Ghostly Gazetteer of Australia

南の虹のルーシー

アデレードといえば当然「南の虹のルーシー」を思い浮かべることができます。原作は、Lucy−may of the Southern Rainbowでフジテレビ系の世界名作劇場の枠で1982年1月から12月までの1年間放映されていました。 「南の虹のルーシー」はルーシーがアデレードに入植していく「大草原の小さな家」に似た話ですが、原作はどんどんと明るい方向とは逆の方に進んでいくことになります。

あらすじ

 イギリスから90日の船旅ののち、南オーストラリアのアデレードに到着したポップル一家は、オーストラリアの広大な土地で農場経営をするという夢を描いていました。動物好きのルーシーにとっては、珍しい動物のいるオーストラリアは夢のような土地で、毎日がとても楽しいものでした。そんな中ある日事件が起こりました。近くに住むぺティウェル家の黒犬がルーシーの飼っていた羊を襲ったため、リトルという名前のディンゴの子(リトルはルーシーのペット)が、その黒犬をかみ殺してしまいます。これを逆恨みしたぺティウェルは、ポップル家の土地購入をことごとく邪魔をし、その結果、ポップル家はなかなか土地をなかなか手に入れることができませんでした。
 入植から3年が過ぎても、一向に生活がよくならないポップル一家は、飼っていた羊を売りに出すことを決めます。しかし、この出来事にひどくショックを受けたルーシーは街をさまよい歩き、アデレード橋を渡っているときに暴れ馬に轢かれてしまいました。この事故のあと、記憶を失ったルーシーは、プリンストン夫妻に助けられました。しばらくして記憶の戻ったルーシーは自分がプリンストン家の養女になれば、父親に土地をプレゼントできると考え、夫妻のもとを訪ねます。
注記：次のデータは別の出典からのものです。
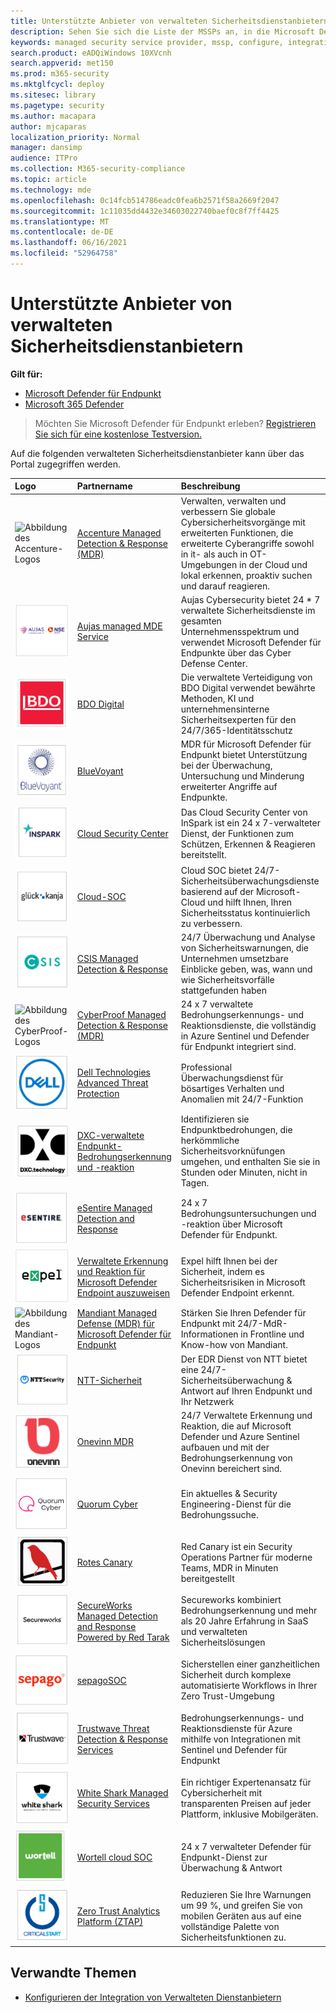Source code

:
 ```yaml
---
title: Unterstützte Anbieter von verwalteten Sicherheitsdienstanbietern
description: Sehen Sie sich die Liste der MSSPs an, in die Microsoft Defender für Endpunkt integriert ist.
keywords: managed security service provider, mssp, configure, integration
search.product: eADQiWindows 10XVcnh
search.appverid: met150
ms.prod: m365-security
ms.mktglfcycl: deploy
ms.sitesec: library
ms.pagetype: security
ms.author: macapara
author: mjcaparas
localization_priority: Normal
manager: dansimp
audience: ITPro
ms.collection: M365-security-compliance
ms.topic: article
ms.technology: mde
ms.openlocfilehash: 0c14fcb514786eadc0fea6b2571f58a2669f2047
ms.sourcegitcommit: 1c11035dd4432e34603022740baef0c8f7ff4425
ms.translationtype: MT
ms.contentlocale: de-DE
ms.lasthandoff: 06/16/2021
ms.locfileid: "52964758"
---
```

# <a name="supported-managed-security-service-providers"></a>Unterstützte Anbieter von verwalteten Sicherheitsdienstanbietern

**Gilt für:**
- [Microsoft Defender für Endpunkt](https://go.microsoft.com/fwlink/p/?linkid=2154037)
- [Microsoft 365 Defender](https://go.microsoft.com/fwlink/?linkid=2118804)

> Möchten Sie Microsoft Defender für Endpunkt erleben? [Registrieren Sie sich für eine kostenlose Testversion.](https://www.microsoft.com/microsoft-365/windows/microsoft-defender-atp?ocid=docs-wdatp-exposedapis-abovefoldlink)


Auf die folgenden verwalteten Sicherheitsdienstanbieter kann über das Portal zugegriffen werden. 

Logo |Partnername   | Beschreibung 
:---|:---|:---
![Abbildung des Accenture-Logos](images/accenture-logo.png)|[Accenture Managed Detection & Response (MDR)](https://go.microsoft.com/fwlink/?linkid=2164353) | Verwalten, verwalten und verbessern Sie globale Cybersicherheitsvorgänge mit erweiterten Funktionen, die erweiterte Cyberangriffe sowohl in it- als auch in OT-Umgebungen in der Cloud und lokal erkennen, proaktiv suchen und darauf reagieren.
![Abbildung des Aujas-Logos](images/aujas-logo.png) | [Aujas managed MDE Service](https://go.microsoft.com/fwlink/?linkid=2162429) | Aujas Cybersecurity bietet 24 * 7 verwaltete Sicherheitsdienste im gesamten Unternehmensspektrum und verwendet Microsoft Defender für Endpunkte über das Cyber Defense Center.
![Abbildung des digitalen BDO-Logos](images/bdo-logo.png)| [BDO Digital](https://go.microsoft.com/fwlink/?linkid=2090394) | Die verwaltete Verteidigung von BDO Digital verwendet bewährte Methoden, KI und unternehmensinterne Sicherheitsexperten für den 24/7/365-Identitätsschutz
![Abbildung des BlueVoyant-Logos](images/bluevoyant-logo.png)| [BlueVoyant](https://go.microsoft.com/fwlink/?linkid=2121401) | MDR für Microsoft Defender für Endpunkt bietet Unterstützung bei der Überwachung, Untersuchung und Minderung erweiterter Angriffe auf Endpunkte.
![Abbildung des Cloud Security Center-Logos](images/cloudsecuritycenter-logo.png)| [Cloud Security Center](https://go.microsoft.com/fwlink/?linkid=2099315) | Das Cloud Security Center von InSpark ist ein 24 x 7-verwalteter Dienst, der Funktionen zum Schützen, Erkennen & Reagieren bereitstellt.
![Abbildung des Cloud SOC-Logos](images/cloudsoc-logo.png)| [Cloud-SOC](https://go.microsoft.com/fwlink/?linkid=2104265) | Cloud SOC bietet 24/7-Sicherheitsüberwachungsdienste basierend auf der Microsoft-Cloud und hilft Ihnen, Ihren Sicherheitsstatus kontinuierlich zu verbessern.
![Abbildung des Logos der verwalteten CSIS-Erkennung & Antwort](images/csis-logo.png)| [CSIS Managed Detection & Response](https://go.microsoft.com/fwlink/?linkid=2091005) | 24/7 Überwachung und Analyse von Sicherheitswarnungen, die Unternehmen umsetzbare Einblicke geben, was, wann und wie Sicherheitsvorfälle stattgefunden haben
![Abbildung des CyberProof-Logos](images/cyberproof-logo.png) |[CyberProof Managed Detection & Response (MDR)](https://go.microsoft.com/fwlink/?linkid=2163964) | 24 x 7 verwaltete Bedrohungserkennungs- und Reaktionsdienste, die vollständig in Azure Sentinel und Defender für Endpunkt integriert sind.
![Abbildung des Dell Technologies Advanced Threat Protection-Logos](images/dell-logo.png)| [Dell Technologies Advanced Threat Protection](https://go.microsoft.com/fwlink/?linkid=2091004) | Professional Überwachungsdienst für bösartiges Verhalten und Anomalien mit 24/7-Funktion
![Abbildung von DXC-Managed Logo für die Erkennung und Reaktion auf Bedrohungen am Endpunkt](images/dxc-logo.png)| [DXC-verwaltete Endpunkt-Bedrohungserkennung und -reaktion](https://go.microsoft.com/fwlink/?linkid=2090395) | Identifizieren sie Endpunktbedrohungen, die herkömmliche Sicherheitsvorknüfungen umgehen, und enthalten Sie sie in Stunden oder Minuten, nicht in Tagen.
![Abbildung des eSentire-Protokolls](images/esentire-logo.png) | [eSentire Managed Detection and Response](https://go.microsoft.com/fwlink/?linkid=2154970) | 24 x 7 Bedrohungsuntersuchungen und -reaktion über Microsoft Defender für Endpunkt.
![Abbildung des Ausschiebelogos](images/expel-logo.png)| [Verwaltete Erkennung und Reaktion für Microsoft Defender Endpoint auszuweisen](https://go.microsoft.com/fwlink/?linkid=2162430) | Expel hilft Ihnen bei der Sicherheit, indem es Sicherheitsrisiken in Microsoft Defender Endpoint erkennt.
![Abbildung des Mandiant-Logos](images/mandiant-logo.png) | [Mandiant Managed Defense (MDR) für Microsoft Defender für Endpunkt](https://go.microsoft.com/fwlink/?linkid=2164352) | Stärken Sie Ihren Defender für Endpunkt mit 24/7-MdR-Informationen in Frontline und Know-how von Mandiant.
![Abbildung des NTT-Sicherheitslogos](images/ntt-logo.png)| [NTT-Sicherheit](https://go.microsoft.com/fwlink/?linkid=2095320) | Der EDR Dienst von NTT bietet eine 24/7-Sicherheitsüberwachung & Antwort auf Ihren Endpunkt und Ihr Netzwerk
![Abbildung des OneVinn-Logos](images/onevinn-logo.png) | [Onevinn MDR](https://go.microsoft.com/fwlink/?linkid=2155203)| 24/7 Verwaltete Erkennung und Reaktion, die auf Microsoft Defender und Azure Sentinel aufbauen und mit der Bedrohungserkennung von Onevinn bereichert sind.
![Abbildung des Quorum-Cyberlogos](images/quorum-logo.png) | [Quorum Cyber](https://go.microsoft.com/fwlink/?linkid=2155202)| Ein aktuelles & Security Engineering-Dienst für die Bedrohungssuche.
![Abbildung des Roten Canary-Logos](images/redcanary-logo.png)| [Rotes Canary](https://go.microsoft.com/fwlink/?linkid=2103852) | Red Canary ist ein Security Operations Partner für moderne Teams, MDR in Minuten bereitgestellt
![Abbildung von SecureWorks Managed Detection and Response Powered by Red Tarak logo](images/secureworks-logo.png)| [SecureWorks Managed Detection and Response Powered by Red Tarak](https://go.microsoft.com/fwlink/?linkid=2133634) | Secureworks kombiniert Bedrohungserkennung und mehr als 20 Jahre Erfahrung in SaaS und verwalteten Sicherheitslösungen
![Abbildung des sepagoSOC-Logos](images/sepago-logo.png)| [sepagoSOC](https://go.microsoft.com/fwlink/?linkid=2090491) | Sicherstellen einer ganzheitlichen Sicherheit durch komplexe automatisierte Workflows in Ihrer Zero Trust-Umgebung
![Abbildung des Logos "Trustwave Threat Detection & Response Services"](images/trustwave-logo.png)| [Trustwave Threat Detection & Response Services](https://go.microsoft.com/fwlink/?linkid=2127542) | Bedrohungserkennungs- und Reaktionsdienste für Azure mithilfe von Integrationen mit Sentinel und Defender für Endpunkt
![Abbildung von White Managed Security Services](images/white-shark.png)| [White Shark Managed Security Services](https://go.microsoft.com/fwlink/?linkid=2154210) |Ein richtiger Expertenansatz für Cybersicherheit mit transparenten Preisen auf jeder Plattform, inklusive Mobilgeräten.
![Abbildung des Cloud-SOC-Logos von Wortell](images/wortell-logo.png)| [Wortell cloud SOC](https://go.microsoft.com/fwlink/?linkid=2108415) | 24 x 7 verwalteter Defender für Endpunkt-Dienst zur Überwachung & Antwort
![Abbildung des ZTAP-Logos (Zero Trust Analytics Platform)](images/ztap-logo.png)| [Zero Trust Analytics Platform (ZTAP)](https://go.microsoft.com/fwlink/?linkid=2090971) | Reduzieren Sie Ihre Warnungen um 99 %, und greifen Sie von mobilen Geräten aus auf eine vollständige Palette von Sicherheitsfunktionen zu.

## <a name="related-topics"></a>Verwandte Themen
- [Konfigurieren der Integration von Verwalteten Dienstanbietern](configure-mssp-support.md)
ルーシーのそんなやさしい気持ちに気づいた夫妻は、土地を売ってくれることになりました。移住から4年半経って、念願の土地を手に入れたポップル家は希望に向かって再出発することになりました。(了)

この物語が当時の状況を忠実に再現しているかどうかについては疑問の余地は残るものの、原作があることからある程度はその状況を移しているものと考えていいだろう。(現在一部をYouTubeで見ることができます。)

南の虹のルーシー

アデレード概史

アデレードは一般の移民のための計画された植民地の中心として建設された。移民達は宗教の迫害を恐れずに済み、市民としての自由が保障されていた。この点では、受刑者移民の土地としての歴史を持つシドニーやホバートなどの他のオーストラリアの都市とは異なっている。偶然にも"アデレード"という名前はドイツ語で"貴婦人"を意味する言葉に由来している。(Wikipediaより)

このような歴史をたどったアデレードが、「南の虹のルーシー」の舞台になったことは、自由移民のための植民地としてアデレードが発展していったことと無関係ではないだろう。